Silence: a movie for those tired of lies about God

Silence: a movie for those tired of lies about God March 27, 2017

© Alain Lacroix | Dreamstime.com - Truth and lies
We’d rather stay with comfortable lies that face unpleasant truths. (c) Dreamstime

Silence stops in its tracks the lies that good humans won’t suffer. It strips away any surety that our right actions and beliefs will bring the results we want.


I spent my formative Christian years in Evangelicalism. This world hands out books of God’s promises: Bible verses, yanked from context, that suggest God is in the business of answering prayers and meeting my “needs” and desires.

This world swims in proof-texts and contentions that God always answer prayers. Although to get God off the hook, it is OK for God to say “Wait” or even “No,” the core idea is that whatever we pray in Jesus name must be positively answered.

God not answering? Well then, God is angry and trying to “teach” us something with a bit of punishment. Or perhaps even giving us the silent treatment. But it’s always human error that precipitates the silence. God must never be at fault.

But God is at fault.

The Silence of God

Silence, a Martin Scorsese film
Silence, a Martin Scorsese film

The DVD of the Martin Scorcese movie “Silence” is in current release.

Plot summary: In the 17th century, two young and idealistic Portuguese priests, Francisco Garrpe and Sebastian Rodriques, set off for Japan to find their mentor, Father Christovao Ferriera. Rumors had reached Rome that this great priest, after torture, had “apostatized,” i.e., betrayed his faith.

Despite the absolute assurance that God is on their side, Garrpe and Rodriques discover that the God on their side does not appear to also be on the side of a group of extraordinarily faithful Japanese Christians.

The persecution is real and unrelenting.

Father Rodriques chronicles the search for Ferriera.  He records these thoughts on the day that three of the men from the village are being carried away for torture for not revealing the secret presence of those very priests among them.

Two of those are extremely righteous men, and are never seen again. The third is the deeply degraded, drunk, and cowardly Kichijiro, who had connected the priests with the villagers.

Rodriques writes,

I do not believe that God has given us this trial to no purpose. I know that the day will come when we will clearly understand why this persecution with all its sufferings has been bestowed upon us for everything that Our Lord does is for our good. And yet even as I write these words I feel the oppressive weight in my heart of those last stammering words of Kichijiro on the morning of his departure. ‘Why has Deus Sama imposed this suffering upon us?’ And then the resentment in those eyes that he turned upon me. ‘Father,’ he had said, ‘what evil have we done?’
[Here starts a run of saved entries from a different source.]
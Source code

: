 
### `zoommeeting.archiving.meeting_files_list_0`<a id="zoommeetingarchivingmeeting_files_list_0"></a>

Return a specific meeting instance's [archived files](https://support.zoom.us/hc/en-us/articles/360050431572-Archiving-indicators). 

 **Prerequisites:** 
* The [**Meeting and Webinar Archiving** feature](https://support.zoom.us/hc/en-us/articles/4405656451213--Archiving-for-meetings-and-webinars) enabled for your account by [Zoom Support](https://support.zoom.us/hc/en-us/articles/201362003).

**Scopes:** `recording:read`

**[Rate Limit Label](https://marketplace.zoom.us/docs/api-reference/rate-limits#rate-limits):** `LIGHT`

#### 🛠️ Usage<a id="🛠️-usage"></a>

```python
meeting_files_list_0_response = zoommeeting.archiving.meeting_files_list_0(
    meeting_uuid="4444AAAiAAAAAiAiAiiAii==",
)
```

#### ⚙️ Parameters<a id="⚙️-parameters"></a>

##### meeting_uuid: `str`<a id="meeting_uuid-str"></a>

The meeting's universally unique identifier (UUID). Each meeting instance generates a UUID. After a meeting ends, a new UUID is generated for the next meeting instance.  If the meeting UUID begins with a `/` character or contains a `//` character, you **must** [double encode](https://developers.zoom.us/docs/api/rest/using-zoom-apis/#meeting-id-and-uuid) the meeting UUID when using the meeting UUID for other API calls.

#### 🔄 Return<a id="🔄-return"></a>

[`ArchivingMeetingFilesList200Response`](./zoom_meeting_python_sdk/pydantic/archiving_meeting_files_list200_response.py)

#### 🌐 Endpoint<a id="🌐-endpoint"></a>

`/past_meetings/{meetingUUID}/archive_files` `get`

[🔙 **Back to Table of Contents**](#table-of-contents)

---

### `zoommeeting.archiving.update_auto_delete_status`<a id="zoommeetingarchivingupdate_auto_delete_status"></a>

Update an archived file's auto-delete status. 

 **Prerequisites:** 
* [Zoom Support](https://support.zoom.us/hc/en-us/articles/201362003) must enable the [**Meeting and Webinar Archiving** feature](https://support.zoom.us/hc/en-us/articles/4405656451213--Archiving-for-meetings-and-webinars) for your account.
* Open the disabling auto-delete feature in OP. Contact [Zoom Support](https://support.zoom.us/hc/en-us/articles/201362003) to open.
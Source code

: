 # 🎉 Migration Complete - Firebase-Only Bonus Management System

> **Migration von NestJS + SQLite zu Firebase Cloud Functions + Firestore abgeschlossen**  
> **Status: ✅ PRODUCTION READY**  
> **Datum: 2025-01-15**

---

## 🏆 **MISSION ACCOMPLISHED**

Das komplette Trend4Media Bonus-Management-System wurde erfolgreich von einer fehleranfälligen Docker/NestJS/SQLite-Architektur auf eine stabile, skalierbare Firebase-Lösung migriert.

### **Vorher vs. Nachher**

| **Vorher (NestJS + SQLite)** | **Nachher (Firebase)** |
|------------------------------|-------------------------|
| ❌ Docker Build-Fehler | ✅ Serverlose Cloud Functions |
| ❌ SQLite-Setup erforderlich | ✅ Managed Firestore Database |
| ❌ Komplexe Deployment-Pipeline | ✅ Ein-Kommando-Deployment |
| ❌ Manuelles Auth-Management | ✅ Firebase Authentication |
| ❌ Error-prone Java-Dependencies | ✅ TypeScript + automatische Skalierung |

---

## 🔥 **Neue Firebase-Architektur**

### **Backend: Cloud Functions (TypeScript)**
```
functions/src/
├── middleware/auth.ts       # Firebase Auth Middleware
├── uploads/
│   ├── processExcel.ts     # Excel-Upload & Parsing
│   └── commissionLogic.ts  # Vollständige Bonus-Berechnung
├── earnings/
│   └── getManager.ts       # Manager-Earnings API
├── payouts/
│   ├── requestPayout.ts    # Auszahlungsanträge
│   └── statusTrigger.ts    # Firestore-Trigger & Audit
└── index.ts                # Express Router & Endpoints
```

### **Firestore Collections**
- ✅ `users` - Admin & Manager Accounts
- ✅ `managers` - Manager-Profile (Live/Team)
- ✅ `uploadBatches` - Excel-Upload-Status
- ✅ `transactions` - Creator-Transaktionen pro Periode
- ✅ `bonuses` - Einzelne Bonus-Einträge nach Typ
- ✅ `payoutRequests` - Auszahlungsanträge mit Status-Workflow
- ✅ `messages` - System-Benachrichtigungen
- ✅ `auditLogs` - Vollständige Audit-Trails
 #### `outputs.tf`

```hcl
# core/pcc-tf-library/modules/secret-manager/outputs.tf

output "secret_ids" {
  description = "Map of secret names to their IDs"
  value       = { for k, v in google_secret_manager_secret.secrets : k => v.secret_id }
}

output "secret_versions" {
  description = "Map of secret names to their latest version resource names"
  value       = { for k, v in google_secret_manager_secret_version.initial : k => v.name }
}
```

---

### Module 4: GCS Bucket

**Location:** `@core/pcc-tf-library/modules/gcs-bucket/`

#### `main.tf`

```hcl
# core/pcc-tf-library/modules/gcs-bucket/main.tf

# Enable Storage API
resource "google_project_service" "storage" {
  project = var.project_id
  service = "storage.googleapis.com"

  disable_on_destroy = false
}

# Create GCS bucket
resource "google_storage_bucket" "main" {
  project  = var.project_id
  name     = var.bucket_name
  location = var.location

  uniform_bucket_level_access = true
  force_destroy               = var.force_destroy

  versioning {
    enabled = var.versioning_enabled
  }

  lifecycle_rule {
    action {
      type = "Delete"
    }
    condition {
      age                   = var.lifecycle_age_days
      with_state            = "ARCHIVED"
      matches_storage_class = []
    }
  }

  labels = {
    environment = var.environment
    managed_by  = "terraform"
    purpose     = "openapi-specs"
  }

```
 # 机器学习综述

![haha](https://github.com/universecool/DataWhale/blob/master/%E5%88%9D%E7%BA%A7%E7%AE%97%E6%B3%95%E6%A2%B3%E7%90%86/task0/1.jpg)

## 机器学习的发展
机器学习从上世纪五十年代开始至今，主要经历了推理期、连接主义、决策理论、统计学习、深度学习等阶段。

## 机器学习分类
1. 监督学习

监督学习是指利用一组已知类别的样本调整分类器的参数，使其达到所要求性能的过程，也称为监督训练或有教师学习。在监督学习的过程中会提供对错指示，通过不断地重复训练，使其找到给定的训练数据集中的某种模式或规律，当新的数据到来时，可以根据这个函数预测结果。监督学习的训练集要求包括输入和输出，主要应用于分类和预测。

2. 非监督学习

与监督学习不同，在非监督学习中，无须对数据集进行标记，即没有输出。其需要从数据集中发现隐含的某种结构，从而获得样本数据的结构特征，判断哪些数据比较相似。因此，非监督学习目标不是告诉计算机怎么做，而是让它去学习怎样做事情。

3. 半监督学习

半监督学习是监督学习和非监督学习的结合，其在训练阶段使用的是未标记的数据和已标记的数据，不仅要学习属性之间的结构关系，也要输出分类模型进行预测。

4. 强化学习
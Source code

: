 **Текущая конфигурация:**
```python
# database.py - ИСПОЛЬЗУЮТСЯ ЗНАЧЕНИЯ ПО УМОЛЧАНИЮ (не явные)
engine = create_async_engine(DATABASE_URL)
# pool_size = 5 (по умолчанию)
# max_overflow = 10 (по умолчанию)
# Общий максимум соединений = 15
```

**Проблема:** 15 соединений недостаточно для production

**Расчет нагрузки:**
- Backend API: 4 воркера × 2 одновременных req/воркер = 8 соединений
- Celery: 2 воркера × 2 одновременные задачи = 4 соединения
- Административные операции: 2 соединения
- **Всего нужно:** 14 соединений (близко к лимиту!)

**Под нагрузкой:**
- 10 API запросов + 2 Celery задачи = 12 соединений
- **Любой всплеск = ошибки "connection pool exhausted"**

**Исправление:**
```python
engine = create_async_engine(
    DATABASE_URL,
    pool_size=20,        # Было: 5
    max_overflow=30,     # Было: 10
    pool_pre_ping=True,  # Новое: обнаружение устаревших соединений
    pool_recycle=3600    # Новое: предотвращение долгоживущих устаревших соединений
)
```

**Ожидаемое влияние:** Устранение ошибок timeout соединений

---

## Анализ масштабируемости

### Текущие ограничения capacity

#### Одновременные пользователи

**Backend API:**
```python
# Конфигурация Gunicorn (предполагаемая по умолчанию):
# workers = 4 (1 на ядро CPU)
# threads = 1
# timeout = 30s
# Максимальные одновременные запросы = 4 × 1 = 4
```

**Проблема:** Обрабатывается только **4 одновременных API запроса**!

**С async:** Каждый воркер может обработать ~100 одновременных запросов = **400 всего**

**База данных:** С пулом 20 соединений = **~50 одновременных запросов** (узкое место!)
I suppose I should simply cast from my mind these meaningless words of the coward; yet why does his plaintive voice pierce my breast with all the pain of a sharp needle? Why has Our Lord imposed this torture and this persecution on poor Japanese peasants? No, Kichijiro was trying to express something different, something even more sickening. The silence of God. Already twenty years have passed since the persecution broke out; the black soil of Japan has been filled with the lament of so many Christians; the red blood of priests has flowed profusely; the walls of the churches have fallen down; and in the face of this terrible and merciless sacrifice offered up to Him God has remained silent. This was the problem that lay behind the plaintive question of Kichijiro.

A religious world enmeshed in lies

When I finally left Evangelicalism, I did so among other reasons because I could no longer deal with a world so enmeshed in lies.

Lies about “absolute truths” that effectively enshrined oppression of women and the sexually different.

Lies that gave powerful men leeway to escape accountability about their own immoralities as long as they kept money flowing in.

Lies about the lack of “contradictions” in the inerrant text that happens to be littered with irreconcilable statements.

But mostly lies about how God will answer all those prayers and keep all faithful Christians safe. Those lies clear God of all responsibility for human horrors but still insist He (always “he”) stays in total control of everything.

Silence, a difficult movie to see (and a difficult book to read, as I am now discovering) will lay bare all pretense, all our covering up for God. Silence stops in its tracks the lies that good humans won’t suffer. It strips away any surety that our right actions and beliefs will bring the results we want.

In the end, Silence will show you that God is God anyway. That God cares far less about our righteousness than about our real compassion for others–and for ourselves.

Yeah, it’s a tough movie. It’s also exquisitely made and totally compelling. One more thing: Silence will free you from lying about God.